Provider selection: `GADFLY_PROVIDER` (default `ollama-cloud`), `GADFLY_MODEL`/`GADFLY_MODELS`,
`GADFLY_BASE_URL`, `GADFLY_API_KEY`. Named endpoint aliases via `GADFLY_ENDPOINT_<NAME>` /
`GADFLY_ALIAS_<NAME>` (http-capable) and majordomo `LLM_*` DSNs (HTTPS-only).
**Tested vs untested:** only the Ollama paths (local + OpenAI-compatible pointed at Ollama)
are actually exercised. OpenAI/Anthropic/Google come from majordomo's abstraction and are
**untested** (no spend). Keep the README honest about this; update it if that changes.
## When making changes — maintenance rules
- **Keep the README and `examples/` current.** Any change to env vars, flags, defaults,
triggers, provider support, or the consumer stub MUST be reflected in `README.md` and the
relevant files under `examples/` in the *same* change. The README's `Configuration` table,
the `Models & providers` table, and the example workflows are the contract users rely on —
stale docs are a bug.
- **Preserve the advisory-only invariant** (goal #2). If you touch exit codes or the workflow,
re-confirm a review can never fail/block a consumer's CI.

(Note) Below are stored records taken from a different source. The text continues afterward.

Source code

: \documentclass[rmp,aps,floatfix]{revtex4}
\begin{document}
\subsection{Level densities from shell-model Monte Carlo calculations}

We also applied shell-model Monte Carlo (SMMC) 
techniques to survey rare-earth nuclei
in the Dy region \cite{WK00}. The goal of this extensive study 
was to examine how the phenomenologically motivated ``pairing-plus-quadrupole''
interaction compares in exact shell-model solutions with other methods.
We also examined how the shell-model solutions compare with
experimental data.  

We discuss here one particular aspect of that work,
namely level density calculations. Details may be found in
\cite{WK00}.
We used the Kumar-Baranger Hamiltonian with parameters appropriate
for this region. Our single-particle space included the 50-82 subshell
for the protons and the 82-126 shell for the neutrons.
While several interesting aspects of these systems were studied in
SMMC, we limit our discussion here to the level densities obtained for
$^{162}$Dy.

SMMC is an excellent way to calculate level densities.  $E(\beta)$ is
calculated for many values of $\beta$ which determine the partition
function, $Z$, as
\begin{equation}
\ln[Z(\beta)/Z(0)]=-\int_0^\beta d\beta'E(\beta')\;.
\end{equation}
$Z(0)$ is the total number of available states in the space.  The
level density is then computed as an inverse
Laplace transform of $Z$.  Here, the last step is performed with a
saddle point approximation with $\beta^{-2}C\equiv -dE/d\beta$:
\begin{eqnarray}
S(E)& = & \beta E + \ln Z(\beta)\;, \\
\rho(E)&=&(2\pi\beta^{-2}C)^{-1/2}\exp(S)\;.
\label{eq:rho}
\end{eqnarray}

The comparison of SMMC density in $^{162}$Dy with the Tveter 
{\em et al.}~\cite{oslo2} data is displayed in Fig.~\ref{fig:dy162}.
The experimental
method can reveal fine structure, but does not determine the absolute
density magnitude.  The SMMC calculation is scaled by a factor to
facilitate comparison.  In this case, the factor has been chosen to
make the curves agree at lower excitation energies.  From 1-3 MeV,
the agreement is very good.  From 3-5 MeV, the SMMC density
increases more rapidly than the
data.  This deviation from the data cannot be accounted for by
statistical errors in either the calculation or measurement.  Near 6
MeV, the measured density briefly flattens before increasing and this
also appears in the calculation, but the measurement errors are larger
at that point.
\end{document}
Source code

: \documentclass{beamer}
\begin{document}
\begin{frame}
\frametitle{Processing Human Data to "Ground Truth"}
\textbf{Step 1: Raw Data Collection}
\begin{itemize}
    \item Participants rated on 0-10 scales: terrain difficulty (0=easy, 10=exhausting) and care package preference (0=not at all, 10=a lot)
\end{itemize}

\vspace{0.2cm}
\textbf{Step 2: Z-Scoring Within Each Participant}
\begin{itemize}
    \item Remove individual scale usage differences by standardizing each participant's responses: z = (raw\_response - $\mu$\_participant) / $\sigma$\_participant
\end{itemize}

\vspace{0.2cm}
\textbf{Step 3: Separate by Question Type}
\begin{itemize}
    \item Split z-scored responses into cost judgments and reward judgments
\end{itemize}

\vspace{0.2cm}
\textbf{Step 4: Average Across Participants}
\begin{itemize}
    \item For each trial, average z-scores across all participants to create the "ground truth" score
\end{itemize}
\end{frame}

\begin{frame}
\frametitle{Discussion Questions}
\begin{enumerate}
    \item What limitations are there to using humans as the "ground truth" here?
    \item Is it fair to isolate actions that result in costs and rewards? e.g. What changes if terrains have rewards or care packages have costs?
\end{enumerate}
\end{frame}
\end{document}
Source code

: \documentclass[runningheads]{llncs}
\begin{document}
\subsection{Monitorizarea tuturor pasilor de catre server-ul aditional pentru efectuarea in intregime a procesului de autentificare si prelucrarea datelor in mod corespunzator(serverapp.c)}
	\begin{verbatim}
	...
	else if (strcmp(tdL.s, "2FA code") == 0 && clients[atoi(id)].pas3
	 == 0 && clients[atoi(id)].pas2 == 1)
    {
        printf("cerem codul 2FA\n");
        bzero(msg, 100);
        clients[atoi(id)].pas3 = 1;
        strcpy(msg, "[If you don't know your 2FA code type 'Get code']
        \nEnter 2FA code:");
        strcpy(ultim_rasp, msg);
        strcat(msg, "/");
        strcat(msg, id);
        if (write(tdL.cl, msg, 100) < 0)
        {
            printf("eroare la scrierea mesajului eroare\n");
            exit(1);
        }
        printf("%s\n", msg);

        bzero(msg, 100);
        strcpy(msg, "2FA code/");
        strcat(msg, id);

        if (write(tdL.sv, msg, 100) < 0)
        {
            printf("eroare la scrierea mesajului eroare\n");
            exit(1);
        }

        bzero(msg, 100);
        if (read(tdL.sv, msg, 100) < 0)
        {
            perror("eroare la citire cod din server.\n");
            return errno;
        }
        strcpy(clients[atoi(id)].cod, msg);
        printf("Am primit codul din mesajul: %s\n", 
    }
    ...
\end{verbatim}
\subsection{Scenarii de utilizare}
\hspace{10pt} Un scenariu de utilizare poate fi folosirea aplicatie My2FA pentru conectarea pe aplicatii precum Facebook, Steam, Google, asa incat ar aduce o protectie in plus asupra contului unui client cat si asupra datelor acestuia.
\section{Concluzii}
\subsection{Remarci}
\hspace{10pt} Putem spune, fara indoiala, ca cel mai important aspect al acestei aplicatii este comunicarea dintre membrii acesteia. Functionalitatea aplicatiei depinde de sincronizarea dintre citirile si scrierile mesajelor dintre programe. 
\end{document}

- **Don't add mort-specific (or any single-consumer) assumptions** to the binary or system
prompt. The system prompt is intentionally generic; repo-specific conventions should be
discovered by the agent at runtime (it can read the repo's own CONTRIBUTING/CLAUDE.md), not
hardcoded here.
- **Keep secrets out of image layers.** Private-module creds flow via BuildKit `--mount=type=secret`
in the build stage only; never bake them into the final image or commit them.
- Add a test when you add logic (see the `*_test.go` patterns). Keep `gofmt` clean and `go vet` quiet.
## Lessons
- majordomo's `LLM_*` env DSNs are **HTTPS-only** (`DSN.BaseURL()` forces `https://`), so they
can't express a plaintext local Ollama. That's why Gadfly adds the http-capable
`GADFLY_ENDPOINT_<NAME>="provider|base-url[|key]"` mechanism (see `cmd/gadfly/model.go`).
- Gitea `vars`/`secrets` are **not** auto-exposed as env in a job — the consumer stub must map
each one explicitly in its `env:` block (dynamic alias names can't be auto-enumerated).